Stuttgart 21 Bahn erhält Baurecht für Flughafen-Anschluss

Von Konstantin Schwarz 

Die Bahn kann am Flughafen für ihr Projekt Stuttgart 21 loslegen. Weil sie in Verzug ist, soll der Rohbau um 18 Monate verkürzt werden. Dazu wird auch die Führungsmannschaft für den Bauabschnitt neu sortiert.

Mit Stuttgart 21 soll sich für Reisende vom Flughafen (hier der S-Bahn-Halt) die Fahrzeit in die City deutlich verkürzen. Foto: Lichtgut/Achim Zweygarth
Mit Stuttgart 21 soll sich für Reisende vom Flughafen (hier der S-Bahn-Halt) die Fahrzeit in die City deutlich verkürzen. Foto: Lichtgut/Achim Zweygarth

Stuttgart - Die Deutsche Bahn kann seit Donnerstag auch am Landesflughafen ihr Projekt Stuttgart 21 umsetzen. Das Eisenbahn-Bundesamt (Eba) hat die Baugenehmigung für den neuen Fernbahnhof unter der Messe-Piazza und für die fünf Kilometer lange Schnellfahrstrecke zwischen Echterdinger Ei und dem Ende der Start- und Landebahn erteilt. „Gemeinsam mit unseren Projektpartnern haben wir hier eine gute Lösung hinbekommen. Ich freue mich, dass wir nun bald mit dem Bauen beginnen können“, sagte Manfred Leger, der Chef der DB Projekt Stuttgart–Ulm GmbH.

Bahn hat Abschnitt aufgeteilt

Die Bahn hatte den Planungs- und Bauabschnitt im Frühjahr 2015 aufgeteilt. Die Zuführung der Gäubahnzüge aus Singen über die bestehenden S-Bahn-Gleise bei Rohr zum Flughafen war von dem jetzt freigegebenen Abschnitt abgetrennt worden. Die Bahn will den Bauantrag dafür bis September beim Eba einreichen.

Neben dem Tunnelbau nach Feuerbach und am Südkopf des Tiefbahnhofs besteht am Flughafen der größte Zeitdruck. Das Gesamtsystem Stuttgart 21 soll Ende 2021 in Betrieb gehen. Am Flughafen war von Juli 2015 an eine fünfjährige Rohbauphase vorgesehen. Sie soll nun um 18 Monate verkürzt werden. Die Ausschreibungsunterlagen für den Rohbau sollten noch am Donnerstag versandt werden. 2012 kalkulierte die Bahn für den gesamten Bau einschließlich Gäubahn-Zuführungmit 540 Millionen Euro.

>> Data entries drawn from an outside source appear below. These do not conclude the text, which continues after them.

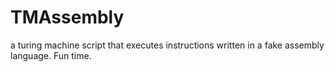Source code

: # TMAssembly
a turing machine script that executes instructions written in a fake assembly language. Fun time. 
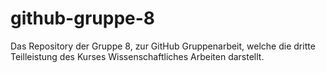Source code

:# github-gruppe-8
Das Repository der Gruppe 8, zur GitHub Gruppenarbeit, welche die dritte Teilleistung des Kurses Wissenschaftliches Arbeiten darstellt.
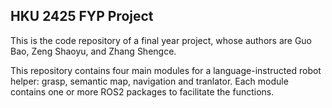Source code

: ## HKU 2425 FYP Project 
This is the code repository of a final year project, whose authors are Guo Bao, Zeng Shaoyu, and Zhang Shengce.

This repository contains four main modules for a language-instructed robot helper: grasp, semantic map, navigation and tranlator. Each module contains one or more ROS2 packages to facilitate the functions.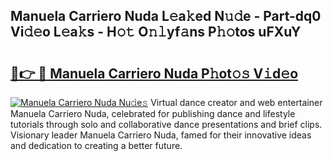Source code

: ## Manuela Carriero Nuda L𝚎a𝚔ed N𝚞𝚍e - Part-dq0 Vi𝚍𝚎o L𝚎a𝚔s - H𝚘𝚝 O𝚗𝚕yf𝚊ns P𝚑𝚘tos uFXuY

# <h2><a href="http://kf1dna1.oniu.top/?m=Manuela+Carriero+Nuda">🔗👉 🔴 Manuela Carriero Nuda P𝚑ot𝚘𝚜 V𝚒d𝚎o</a></h2>

[![Manuela Carriero Nuda Nu𝚍e𝚜](https://i.imgur.com/0qMVB7G.gif)](http://kf1dna1.oniu.top/?m=Manuela+Carriero+Nuda)
Virtual dance creator and web entertainer Manuela Carriero Nuda, celebrated for publishing dance and lifestyle tutorials through solo and collaborative dance presentations and brief clips. Visionary leader Manuela Carriero Nuda, famed for their innovative ideas and dedication to creating a better future.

Behörde: Weitere Verzögerungen unterbinden

Das Eisenbahn-Bundesamt hat in seinem 319 Seiten dicken Planfeststellungsbeschluss (siehe www.stuttgart-21.de) für die Bahn keine zusätzlichen Hürden errichtet. Für den Abschnitt gilt zum Beispiel noch der inzwischen abgeschaffte Schienenbonus, die Züge dürfen also fünf Dezibel lauter sein als nach aktuellem Recht, weil die Bahn ihre Pläne schon 2013 ausgelegt hat. Das Eba drängt auf den Bau. Die „zeitnahe Errichtung und Inbetriebnahme der Eisenbahninfrastruktur“ liege im öffentlichen Interesse. „Weitere Verzögerungen sind daher zu unterbinden“, schreibt die Behörde.

Neuer Leiter für den Abschnitt

Auf den Zeitdruck reagiert das Projektbüro mit personellen Umsetzungen. Seit dem 1. Juli ist Matthias Breidenstein statt Christophe Jacobi für beide Abschnitte am Flughafen verantwortlich. Breidenstein hatte zuvor als Abschnittsleiter beim Albaufstieg der Neubaustrecke Wendlingen–Ulm den Durchbruch des Steinbühltunnels ein halbes Jahr früher als geplant geschafft. Jacobi verantwortet wie bisher den bis Wendlingen führenden Filderabschnitt. Neuer Projektabschnittsleiter für den Albaufstieg ist Jörg Müller, der bisher für Boßler- und Steinbühltunnel zuständig war.